TMG: 16 anos

TMG: 16 anos

No próximo dia 25 de abril o Teatro Municipal da Guarda comemora 16 anos de atividade ininterrupta. São 16 anos de um equipamento cultural que abanou a cidade e a região. Alguém imagina a Guarda hoje sem a existência do TMG? Não acredito. O que acredito é que, enquanto cidadão, regozijo-me por existir há 16 anos uma infraestrutura tão nobre dedicada ao serviço público, à cultura, à educação e às artes. Em primeiro lugar, devemos recordar que o TMG é uma obra arquitetónica singular, da autoria do arquiteto Carlos Veloso, alvo de vários prémios de arquitetura. Há uns anos, um site internacional de arquitetura selecionou o TMG como sendo um dos 30 melhores teatros mais bem desenhados arquitetonicamente e com melhor acústica (Grande Auditório). A obra é composta por dois edifícios em forma de cubo, ambos com uma simetria própria e uma decoração minimalista e austera, ligados por um túnel de acesso entre o parque de estacionamento e a bilheteira (Edifício Polifónico), construído há quase dois anos.

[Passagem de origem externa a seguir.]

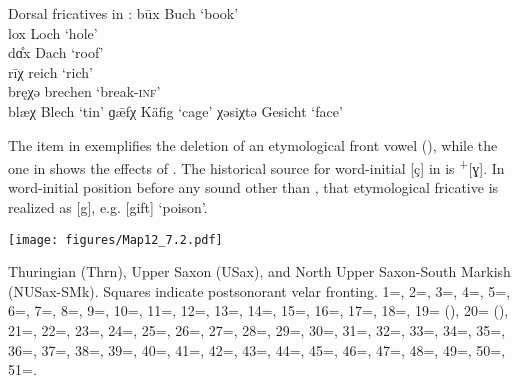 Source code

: \ea%
\label{ex:7:22}Dorsal fricatives in :
\ea\label{ex:7:22a} būx \tab  [buːx] \tab Buch \tab ‘book’ \\
lox \tab [lox] \tab Loch \tab ‘hole’ \\
dɑ̊x \tab [dɑx] \tab Dach \tab ‘roof’ \\
\ex\label{ex:7:22b} rīχ \tab  [ʀiːç] \tab reich \tab ‘rich’ \\
bręχə \tab [bʀɛçə] \tab  brechen \tab ‘break\textsc{{}-inf}’ \\
blæχ \tab [blæç] \tab Blech \tab ‘tin’ 
\ex\label{ex:7:22c} ɡ\={æ}fχ \tab [kæːfç] \tab Käfig \tab ‘cage’ 
\ex\label{ex:7:22d} χəsiχtə \tab [çəsiçtə] \tab Gesicht \tab ‘face’ 
 \z
\z 

The item in  exemplifies the deletion of an etymological front vowel (), while the one in  shows the effects of . The historical source for word-initial [ç] in  is  \textsuperscript{+}[ɣ]. In word-initial position before any sound other than , that etymological fricative is realized as [g], e.g. [gift] ‘poison’.

\begin{map}
\texttt{[image: figures/Map12\_7.2.pdf]}
\caption[Thuringian, Upper Saxon, and North Upper Saxon-South Markish]{Thuringian (Thrn), Upper Saxon (USax), and North Upper Saxon-South Markish (NUSax-SMk). Squares indicate postsonorant velar fronting. 1=\citet{Schultze1874}, 2=\citet{Liesenberg1890}, 3=\citet{Flex1893}, 4=\citet{Frank1898}, 5=\citet{Trebs1899}, 6=\citet{Hennemann1901}, 7=\citet{Hentrich1905}, 8=\citet{Daube1906}, 9=\citet{KürstenBremer1910}, 10=\citet{Kürsten1910,Kürsten1911}, 11=\citet{Rasch1912}, 12=\citet{Hankel1913}, 13=\citet{Hentrich1920}, 14=\citet{Rudolph1924}, 15=\citet{Schirmer1932}, 16=\citet{Dietrich1957}, 17=\citet{Spangenberg1962}, 18=\citet{Spangenberg1974,Spangenberg1989}, 19=\citet{Guentherodt1982} (), 20=\citet{Guentherodt1982} (), 21=\citet{Harnisch1987}, 22=\citet{Weldner1991}, 23=\citet{Spangenberg1998}, 24=\citet{Goepfert1878}, 25=\citet{Albrecht1983}, 26=\citet{Hertel1887}, 27=\citet{Philipp1897}, 28=\citet{Hausenblas1898}, 29=\citet{Lang1906}, 30=\citet{Pompé1907}, 31=\citet{Bremer1909}, 32=\citet{Hausenblas1914}, 33=\citet{Große1955}, 34=\citet{Große1957}, 35=\citet{Protze1957}, 36=\citet{Schönfeld1958}, 37=\citet{Fleischer1961}, 38=\citet{Bergmann1965}, 39=\citet{Becker1969}, 40=\citet{BethgeBonnin1969}, 41=\citet{KahnWeise2013}, 42=\citet{Goessgen1902}, 43=\citet{Bischoff1935}, 44=\citet{Kieser1963}, 45=\citet{Seibicke1967}, 46=\citet{Krug1969}, 47=\citet{BethgeBonnin1969}, 48=\citet{Stellmacher1973}, 49=\citet{Langner1977}, 50=\citet{Schönfeld1986}, 51=\citet{Schönfeld2001}.}\label{map:12}
\end{map}

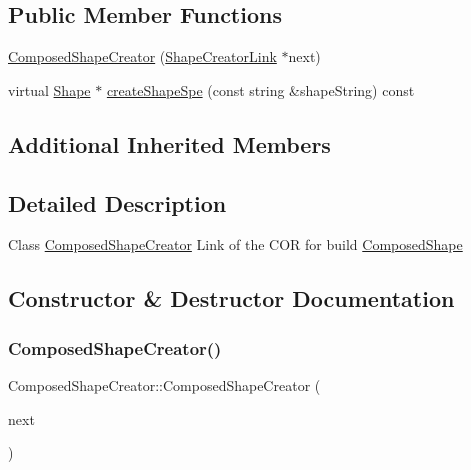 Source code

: \subsection*{Public Member Functions}
\begin{DoxyCompactItemize}
\item 
\hyperlink{class_composed_shape_creator_a6fc84212ed85e2a63c748faceb464a58}{Composed\+Shape\+Creator} (\hyperlink{class_shape_creator_link}{Shape\+Creator\+Link} $\ast$next)
\item 
virtual \hyperlink{class_shape}{Shape} $\ast$ \hyperlink{class_composed_shape_creator_a5a1ebce5d0d7509923e70d507dc57ff2}{create\+Shape\+Spe} (const string \&shape\+String) const
\end{DoxyCompactItemize}
\subsection*{Additional Inherited Members}


\subsection{Detailed Description}
Class \hyperlink{class_composed_shape_creator}{Composed\+Shape\+Creator} Link of the C\+OR for build \hyperlink{class_composed_shape}{Composed\+Shape} 

\subsection{Constructor \& Destructor Documentation}
\hypertarget{class_composed_shape_creator_a6fc84212ed85e2a63c748faceb464a58}{}\label{class_composed_shape_creator_a6fc84212ed85e2a63c748faceb464a58} 
\subsubsection{\texorpdfstring{Composed\+Shape\+Creator()}{ComposedShapeCreator()}}
{\footnotesize\ttfamily Composed\+Shape\+Creator\+::\+Composed\+Shape\+Creator (\begin{DoxyParamCaption}\item[{\hyperlink{class_shape_creator_link}{Shape\+Creator\+Link} $\ast$}]{next }\end{DoxyParamCaption})}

Quando abriu e mesmo durante algum tempo, houve resistências à adesão deste teatro, pela inovação arquitetónica. O próprio pensador Eduardo Lourenço chamou-lhe “Ovni”. Em boa verdade, o TMG foi (ou continua a ser) um ovni. Mas esta classificação deve ser entendida em sentido positivo e original, no sentido de ser um objeto espacial diferenciador, aparentemente descontextualizado do seu entorno urbanístico, surpreendente, mas cheio de potencialidades e características importantes para a cidade da Guarda. Na realidade, este ovni acaba sempre por seduzir e impressionar quem o visita.

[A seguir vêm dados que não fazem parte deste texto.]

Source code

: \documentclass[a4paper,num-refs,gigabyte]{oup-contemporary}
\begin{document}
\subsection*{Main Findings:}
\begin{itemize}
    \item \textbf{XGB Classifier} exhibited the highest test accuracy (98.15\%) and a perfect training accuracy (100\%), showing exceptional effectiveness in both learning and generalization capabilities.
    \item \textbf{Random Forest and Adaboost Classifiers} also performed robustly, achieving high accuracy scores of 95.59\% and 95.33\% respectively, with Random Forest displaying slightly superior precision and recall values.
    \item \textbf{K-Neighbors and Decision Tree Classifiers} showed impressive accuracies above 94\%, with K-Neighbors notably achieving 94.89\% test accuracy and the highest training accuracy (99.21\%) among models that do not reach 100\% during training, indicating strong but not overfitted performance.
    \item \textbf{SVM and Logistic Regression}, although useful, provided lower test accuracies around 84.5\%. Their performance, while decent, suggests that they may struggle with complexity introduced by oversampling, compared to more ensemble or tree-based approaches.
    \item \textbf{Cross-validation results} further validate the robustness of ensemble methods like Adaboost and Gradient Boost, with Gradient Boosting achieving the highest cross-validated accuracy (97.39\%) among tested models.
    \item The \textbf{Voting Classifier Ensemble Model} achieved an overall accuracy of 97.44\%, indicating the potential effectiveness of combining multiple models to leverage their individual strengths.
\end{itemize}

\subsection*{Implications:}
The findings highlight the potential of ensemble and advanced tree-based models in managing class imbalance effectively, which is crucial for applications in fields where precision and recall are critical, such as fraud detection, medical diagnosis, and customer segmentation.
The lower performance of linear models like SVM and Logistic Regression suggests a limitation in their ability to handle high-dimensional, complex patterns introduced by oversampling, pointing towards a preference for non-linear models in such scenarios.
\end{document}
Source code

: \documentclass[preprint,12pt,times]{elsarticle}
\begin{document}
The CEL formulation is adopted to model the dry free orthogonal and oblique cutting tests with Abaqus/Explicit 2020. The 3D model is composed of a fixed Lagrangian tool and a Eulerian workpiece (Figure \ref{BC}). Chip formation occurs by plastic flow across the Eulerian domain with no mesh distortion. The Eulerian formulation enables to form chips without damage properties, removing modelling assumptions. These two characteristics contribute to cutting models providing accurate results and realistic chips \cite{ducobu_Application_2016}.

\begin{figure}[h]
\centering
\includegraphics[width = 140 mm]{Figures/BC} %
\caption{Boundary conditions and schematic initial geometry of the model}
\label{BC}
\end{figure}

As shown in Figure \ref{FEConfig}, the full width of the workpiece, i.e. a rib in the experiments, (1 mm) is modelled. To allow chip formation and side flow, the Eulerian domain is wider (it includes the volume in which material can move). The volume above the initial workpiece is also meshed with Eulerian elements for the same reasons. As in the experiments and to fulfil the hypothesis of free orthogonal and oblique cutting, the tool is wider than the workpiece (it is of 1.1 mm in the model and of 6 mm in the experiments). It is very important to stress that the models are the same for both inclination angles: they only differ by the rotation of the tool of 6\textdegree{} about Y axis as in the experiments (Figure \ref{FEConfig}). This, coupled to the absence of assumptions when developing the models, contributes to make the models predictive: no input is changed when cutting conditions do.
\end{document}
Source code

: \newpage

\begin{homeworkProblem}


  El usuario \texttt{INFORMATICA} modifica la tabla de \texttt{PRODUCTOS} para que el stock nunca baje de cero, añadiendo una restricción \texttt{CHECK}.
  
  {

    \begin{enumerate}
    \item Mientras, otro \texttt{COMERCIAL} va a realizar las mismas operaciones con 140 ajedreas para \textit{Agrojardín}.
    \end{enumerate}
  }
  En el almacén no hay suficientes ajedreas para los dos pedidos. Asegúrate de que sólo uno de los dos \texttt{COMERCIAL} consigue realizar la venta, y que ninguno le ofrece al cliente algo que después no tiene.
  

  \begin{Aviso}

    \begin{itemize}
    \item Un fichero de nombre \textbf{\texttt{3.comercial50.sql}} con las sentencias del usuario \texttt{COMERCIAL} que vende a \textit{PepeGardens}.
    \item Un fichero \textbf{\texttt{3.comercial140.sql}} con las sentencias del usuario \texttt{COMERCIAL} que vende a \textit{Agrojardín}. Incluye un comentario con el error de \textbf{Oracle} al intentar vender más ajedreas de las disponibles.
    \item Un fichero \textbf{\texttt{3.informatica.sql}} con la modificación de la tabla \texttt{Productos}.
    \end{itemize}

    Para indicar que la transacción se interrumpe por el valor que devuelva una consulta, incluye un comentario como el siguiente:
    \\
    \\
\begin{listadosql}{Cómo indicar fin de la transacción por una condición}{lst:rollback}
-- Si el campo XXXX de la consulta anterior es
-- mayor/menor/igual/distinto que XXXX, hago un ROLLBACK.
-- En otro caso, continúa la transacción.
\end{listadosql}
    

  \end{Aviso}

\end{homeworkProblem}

E a verdade é que o TMG tem sido um ovni de pura ação cultural incessante ao longo dos anos, um ovni que provoca surpresa e inquietação. Em 16 anos como espetador regular, assisti a incontáveis bons espetáculos e projetos artísticos. Diria mesmo, centenas. Espetáculos verdadeiramente empolgantes, arrebatadores, que conseguiram fazer saltar da cadeira até o público mais contido. São esses espetáculos, de música, teatro ou dança, que enriquecem a experiência estética do espetador e que ficam registados para memória futura. Assisti a outros que me deixaram indiferentes, aqueles espetáculos que consideramos meramente medianos mas que não têm o condão de nos agitar, de nos fazer refletir ou de reagir. Depois, em muito menor quantidade, vi alguns espetáculos que foram uma desilusão, aqueles espetáculos que não comunicavam com o público, excessivamente concetuais, que não cativaram pelo arrojo estético, previsíveis. Mas felizmente foram muito poucos.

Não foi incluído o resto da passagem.